Malcolm Gladwell has at this point created a distinctive style of non-fiction. Social science research is combined with various narratives and then woven into a meta-narrative about something of widespread interest.
That “formula” is more or less followed in Talking with Strangers. However, with more success and experience Gladwell is less focused on simply saying something interesting and more focused on effecting reform in society. And, as with any person with a message for change in America, he takes positions that are bound to be uncomfortable and controversial.
The phenomenon at the center of Talking with Strangers is that, uniquely in modernity, we no longer live in a village or tribe where we know most of the people we interact with. Based on solid psychology, Gladwell explains that most humans have a default reaction to trust strangers. When we don’t we rely on what Gladwell refers to as transparency—the idea that one’s inner self is revealed by facial gestures or body movements.

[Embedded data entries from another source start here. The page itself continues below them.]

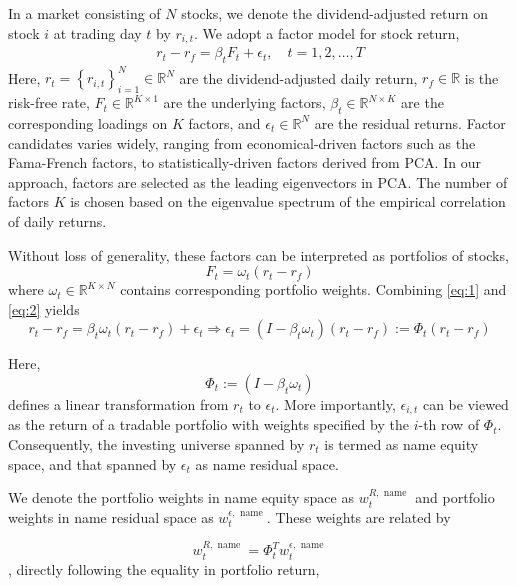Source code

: \documentclass[12pt,article]{memoir}
\begin{document}
In a market consisting of $N$ stocks, we denote the dividend-adjusted return on stock $i$ at trading day $t$ by $r_{i, t}$. We adopt a factor model for stock return,
\begin{align}\label{eq:1}
r_t-r_f=\beta_t F_t+\epsilon_t, \quad t=1,2, \ldots, T 
\end{align}
Here, $r_t=\left\{r_{i, t}\right\}_{i=1}^N \in \mathbb{R}^N$ are the dividend-adjusted daily return, $r_f \in \mathbb{R}$ is the risk-free rate, $F_t \in \mathbb{R}^{K \times 1}$ are the underlying factors, $\beta_t \in \mathbb{R}^{N \times K}$ are the corresponding loadings on $K$ factors, and $\epsilon_t \in \mathbb{R}^N$ are the residual returns. Factor candidates varies widely, ranging from economical-driven factors such as the Fama-French factors, to statistically-driven factors derived from PCA. In our approach, factors are selected as the leading eigenvectors in PCA. The number of factors $K$ is chosen based on the eigenvalue spectrum of the empirical correlation of daily returns.


Without loss of generality, these factors can be interpreted as portfolios of stocks,
\begin{equation}\label{eq:2}
	F_t=\omega_t\left(r_t-r_f\right)
\end{equation}
where $\omega_t \in \mathbb{R}^{K \times N}$ contains corresponding portfolio weights. Combining \cref{eq:1} and \cref{eq:2} yields
\begin{equation}\label{eq:3}
	r_t-r_f=\beta_t \omega_t\left(r_t-r_f\right)+\epsilon_t \Rightarrow \epsilon_t=\left(I-\beta_t \omega_t\right)\left(r_t-r_f\right):=\Phi_t\left(r_t-r_f\right)
\end{equation}

Here,
\begin{equation}\label{eq:4}
	\Phi_t:=\left(I-\beta_t \omega_t\right)
\end{equation}
defines a linear transformation from $r_t$ to $\epsilon_t$. More importantly, $\epsilon_{i, t}$ can be viewed as the return of a tradable portfolio with weights specified by the $i$-th row of $\Phi_t$. Consequently, the investing universe spanned by $r_t$ is termed as name equity space, and that spanned by $\epsilon_t$ as name residual space.

We denote the portfolio weights in name equity space as $w_t^{R, \text { name }}$ and portfolio weights in name residual space as $w_t^{\epsilon, \text { name }}$. These weights are related by

\begin{equation}\label{eq:5}
	w_t^{R, \text { name }}=\Phi_t^T w_t^{\epsilon, \text { name }}
\end{equation}
, directly following the equality in portfolio return,
\end{document}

Compellingly, Gladwell describes that people who don’t trust strangers are not necessarily the model we want to follow. The same man who acted as a whistleblower against Bernie Madoff also holed up in his house fearing a government assassination. If we don’t default to trust we end up in a society few would desire.
Along the way Gladwell builds his case for sensible ways to navigate the stranger filled world by citing cases as diverse as Amanda Knox and Jerry Sandusky. Some of the stances on controversial cases are going to offend some readers, but there’s really no way to discuss topics like child abuse and date rape without offending someone.
By no means does the reader have to agree with all that Gladwell says. However, his ability to build evidence leading towards a persuasive conclusion on how we should act towards with one another is a good example of how popular science should be conducted. You can disagree that aggressive policing is being applied incorrectly or that alcohol consumption is a key factor in the rise of date rapes. But then you have to criticize Gladwell’s ideas and evidence. While he’s not writing a peer-reviewed paper, the ideas in this book are amenable to scientific criticism.
I actually liked this book the most of anything Gladwell has written. Too many of his earlier books seemed written to pique one’s interest while having little real impact. Even if you find him offensive, self-righteous or just plain wrong you can’t deny he has something important to convey. Hopefully, Gladwell will continue to turn from focusing on the merely piquant to the central issues of the day.